Metal working – Method of mechanical manufacture – Muffler – manifold or exhaust pipe making
Reexamination Certificate
2001-09-21
2003-02-18
Cuda-Rosenbaum, I. (Department: 3726)
Metal working
Method of mechanical manufacture
Muffler, manifold or exhaust pipe making
C029S523000, C029S421100
Reexamination Certificate
active
06519851
ABSTRACT:
BACKGROUND AND SUMMARY OF THE INVENTION
The invention relates to an air gap insulated exhaust pipe with branch pipe stub and method of manufacturing same.

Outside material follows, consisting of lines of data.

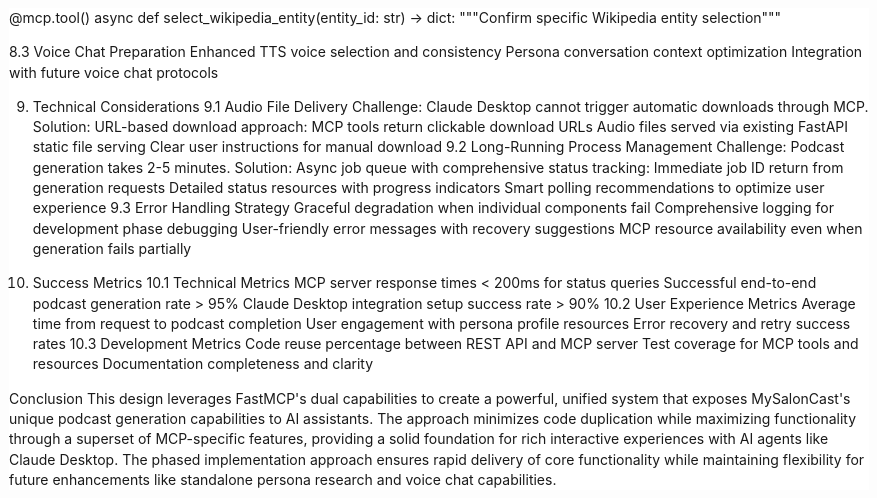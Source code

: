 @mcp.tool() 
async def select_wikipedia_entity(entity_id: str) -> dict:
    """Confirm specific Wikipedia entity selection"""

8.3 Voice Chat Preparation
Enhanced TTS voice selection and consistency
Persona conversation context optimization
Integration with future voice chat protocols

9. Technical Considerations
9.1 Audio File Delivery
Challenge: Claude Desktop cannot trigger automatic downloads through MCP.
Solution: URL-based download approach:
MCP tools return clickable download URLs
Audio files served via existing FastAPI static file serving
Clear user instructions for manual download
9.2 Long-Running Process Management
Challenge: Podcast generation takes 2-5 minutes.
Solution: Async job queue with comprehensive status tracking:
Immediate job ID return from generation requests
Detailed status resources with progress indicators
Smart polling recommendations to optimize user experience
9.3 Error Handling Strategy
Graceful degradation when individual components fail
Comprehensive logging for development phase debugging
User-friendly error messages with recovery suggestions
MCP resource availability even when generation fails partially

10. Success Metrics
10.1 Technical Metrics
MCP server response times < 200ms for status queries
Successful end-to-end podcast generation rate > 95%
Claude Desktop integration setup success rate > 90%
10.2 User Experience Metrics
Average time from request to podcast completion
User engagement with persona profile resources
Error recovery and retry success rates
10.3 Development Metrics
Code reuse percentage between REST API and MCP server
Test coverage for MCP tools and resources
Documentation completeness and clarity

Conclusion
This design leverages FastMCP's dual capabilities to create a powerful, unified system that exposes MySalonCast's unique podcast generation capabilities to AI assistants. The approach minimizes code duplication while maximizing functionality through a superset of MCP-specific features, providing a solid foundation for rich interactive experiences with AI agents like Claude Desktop.
The phased implementation approach ensures rapid delivery of core functionality while maintaining flexibility for future enhancements like standalone persona research and voice chat capabilities.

A method for manufacturing an exhaust pipe is known from German patent document DE 195 11 514 C1. This document teaches the manufacture of an exhaust pipe, insulated by an air gap, and provided with a branch stub in conjunction with a combination of several exhaust pipes to form an exhaust manifold with the outer jacket of the branched exhaust pipe consisting of two half-shells connected with one another being a common component of all the exhaust pipes of the exhaust manifold. Thus, the inner tubes of the exhaust pipes are initially pushed onto one another with a push fit and provided in a costly fashion with special spacing rings which later evaporate after assembly during the operation of the exhaust system. The plug connection is then inserted into a lower shell of the outer jacket and positioned in an awkward fashion. Since the individual tubes which are subject to manufacturing tolerances are displaceable with respect to one another and have different insertion lengths from one plug-in connection to the next plug-in connection because of the assembly work, and the spacing rings are themselves subject to manufacturing tolerances and also, because of their design relative to the shape of the lower shells, rarely abut the latter circumferentially, the manufacture of the entire exhaust manifold is subject to tolerances due to these factors alone. There is no such thing as exact reproducibility.
It is important to observe during assembly that a certain minimum insertion length is maintained so that the individual internal tubes do not slide apart. This retention requires visual estimation and hence considerable effort. During the transfer of the parts to the welding station, vibrations and centrifugal forces can likewise occur that can lead to additional displacement of the individual inner tubes with respect to one another and with respect to the lower shell of the outer jacket, which can lead to the plug-in connection coming apart. The transposition of the troublesome positioning of the inner tubes in the lower shell of the outer jacket by means of the spacing rings and the tolerances resulting from manufacturing technology in the design of the inner tubes as well as the different associated relative positions of the inner tube inside and outside the outer jacket to the outer jacket, an individual branched inner tube with an outer jacket consisting of two half-shells can be produced in simple fashion. The inner tube with the branched stub with the stated manufacturing tolerances is never located inside the outer jacket with the desired defined circumferential air gap.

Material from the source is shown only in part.